Sair do tratado nuclear é reconhecer um mundo tripolar

por Solange Reis

 

A decisão do governo Trump de se retirar do Tratado de Forças Nucleares de Alcance Intermediário (INF, na sigla em inglês), em fevereiro, é um prova forte de que o sistema internacional tornou-se, de fato, multipolar.

A suposta não conformidade da Rússia com as proibições do tratado bilateral foi o principal motivo apresentado, mas o fato de a China não ser signatária do INF e, por isso, não enfrentar nenhuma barreira ao desenvolvimento de mísseis, também foi dado como explicação para a saída norte-americana.

Muitas análises destacam que, na verdade, a China seria a razão principal. O objetivo da Casa Branca seria trazer os chineses para o INF ou outro tratado tripartite, ou ganhar autonomia integral para disparar uma nova corrida armamentista.

Um passo atrás na história

O tratado bilateral, assinado em 1987, por Estados Unidos e União Soviética estabeleceu o compromisso entre ambos para eliminação de mísseis de cruzeiro e de médio alcance lançados a partir de base terrestre, com variação de alcance entre 500 e 5.500 Km.

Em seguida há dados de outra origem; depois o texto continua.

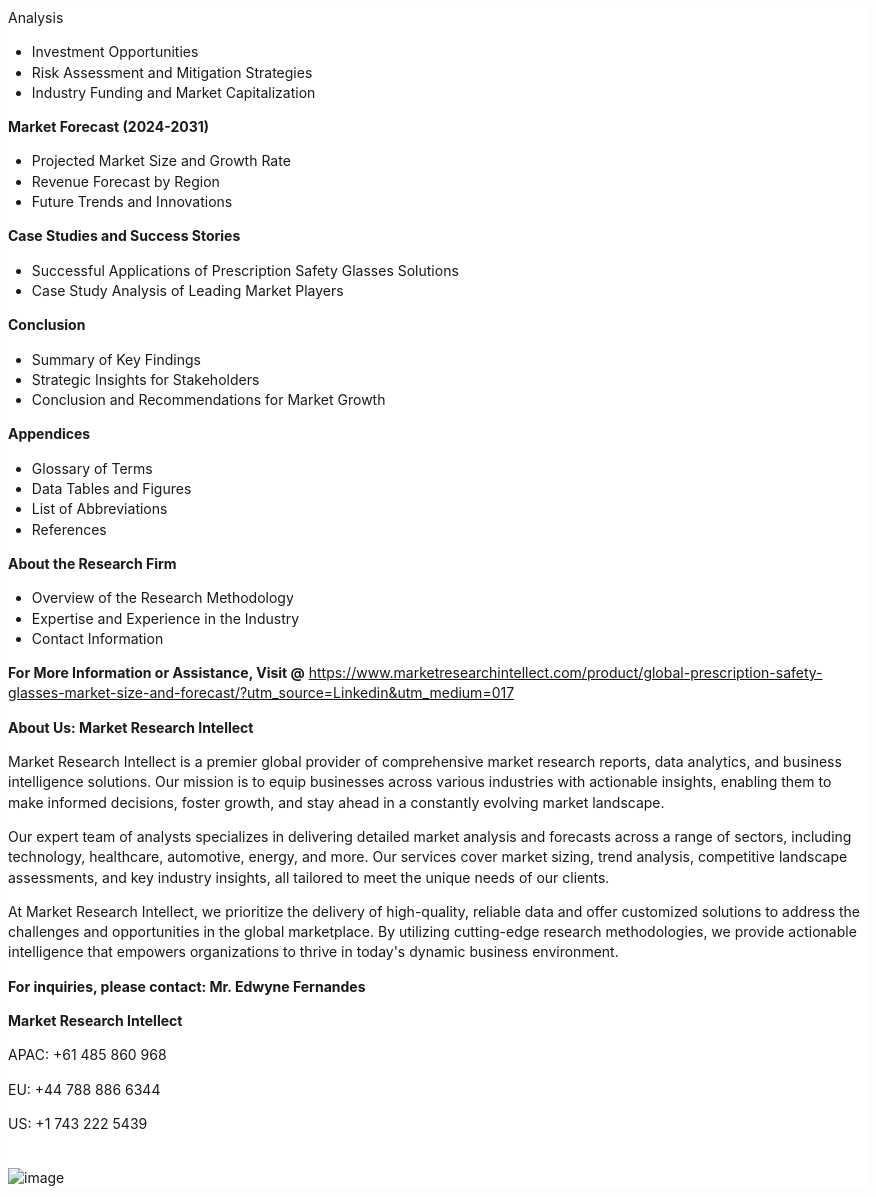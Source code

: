 Analysis</strong></p><ul><li>Investment Opportunities</li><li>Risk Assessment and Mitigation Strategies</li><li>Industry Funding and Market Capitalization</li></ul><p><strong>Market Forecast (2024-2031)</strong></p><ul><li>Projected Market Size and Growth Rate</li><li>Revenue Forecast by Region</li><li>Future Trends and Innovations</li></ul><p><strong>Case Studies and Success Stories</strong></p><ul><li>Successful Applications of Prescription Safety Glasses Solutions</li><li>Case Study Analysis of Leading Market Players</li></ul><p><strong>Conclusion</strong></p><ul><li>Summary of Key Findings</li><li>Strategic Insights for Stakeholders</li><li>Conclusion and Recommendations for Market Growth</li></ul><p><strong>Appendices</strong></p><ul><li>Glossary of Terms</li><li>Data Tables and Figures</li><li>List of Abbreviations</li><li>References</li></ul><p><strong>About the Research Firm</strong></p><ul><li>Overview of the Research Methodology</li><li>Expertise and Experience in the Industry</li><li>Contact Information</li></ul></div><div class="article-main__content" data-test-id="publishing-text-block"><p><span class="font-[700]"><strong>For More Information or Assistance, Visit @</strong>&nbsp;<a href="https://www.marketresearchintellect.com/product/global-prescription-safety-glasses-market-size-and-forecast/?utm_source=Linkedin&utm_medium=017">https://www.marketresearchintellect.com/product/global-prescription-safety-glasses-market-size-and-forecast/?utm_source=Linkedin&utm_medium=017</a></span></p><p><strong>About Us: Market Research Intellect</strong></p><p>Market Research Intellect is a premier global provider of comprehensive market research reports, data analytics, and business intelligence solutions. Our mission is to equip businesses across various industries with actionable insights, enabling them to make informed decisions, foster growth, and stay ahead in a constantly evolving market landscape.</p><p>Our expert team of analysts specializes in delivering detailed market analysis and forecasts across a range of sectors, including technology, healthcare, automotive, energy, and more. Our services cover market sizing, trend analysis, competitive landscape assessments, and key industry insights, all tailored to meet the unique needs of our clients.</p><p>At Market Research Intellect, we prioritize the delivery of high-quality, reliable data and offer customized solutions to address the challenges and opportunities in the global marketplace. By utilizing cutting-edge research methodologies, we provide actionable intelligence that empowers organizations to thrive in today's dynamic business environment.</p><p><strong>For inquiries, please contact: Mr. Edwyne Fernandes</strong></p><p><strong>Market Research Intellect</strong></p><p>APAC: +61 485 860 968</p><p>EU: +44 788 886 6344</p><p>US: +1 743 222 5439</p></div><div class="article-main__content" data-test-id="publishing-text-block">&nbsp;</div>
![image](https://github.com/user-attachments/assets/c7bd8d8c-03ec-428a-adc8-7b9fe2c0395a)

Entre a assinatura e o ano 1991, quando a União Soviética deixou de existir, um total de 2.700 mísseis havia sido destruído. Como o desenvolvimento de outros tipos de mísseis continuou permitido, a exemplo do balístico intercontinental ou dos mísseis de curto e médio alcance lançados do mar ou do ar, o INF não significou um mundo livre das ameaças nucleares. Além disso, por tratar-se de um acordo entre as duas grandes forças nucleares, outros países aspirantes a potências ficaram, em tese, desimpedidos.

Contudo, o tratado teve grande significado e importância, sendo um dos fatores que ajudou a levar ao cenário de fim da Guerra Fria. A Rússia, como herdeira das armas e dos compromissos da União Soviética, manteve a assinatura do documento até fevereiro deste ano, quando decidiu não continuar unilateralmente no INF. Afinal, não faria nenhum sentido respeitar sozinha um acordo bilateral.

Quid pro Quo. E agora, Donald?

O tratado tem duração indeterminada, podendo ser denunciado por qualquer lado, respeitando-se uma carência de seis meses e motivos extraordinários relacionados ao seu objeto. Em qualquer circunstância, a decisão dos Executivos dispensa autorização legislativa.

Os Estados Unidos alegam que o “motivo extraordinário” é o descumprimento do tratado pela Rússia, que teria desenvolvido um sistema de mísseis de cruzeiro, denominado SSC-8, para a OTAN, e 9M729, para os russos. A acusação não começou no governo atual, mas com Barack Obama, em 2014.

A Rússia admite a existência do 9M729, mas nega que o equipamento entre na categoria do INF. Por outro lado, o Kremlin acusa os Estados Unidos de instalar na Romênia o Aegis Ashore, sistema banido pelo tratado. A Polônia, outro aliado norte-americano, também estaria para receber o mesmo tipo de artefato.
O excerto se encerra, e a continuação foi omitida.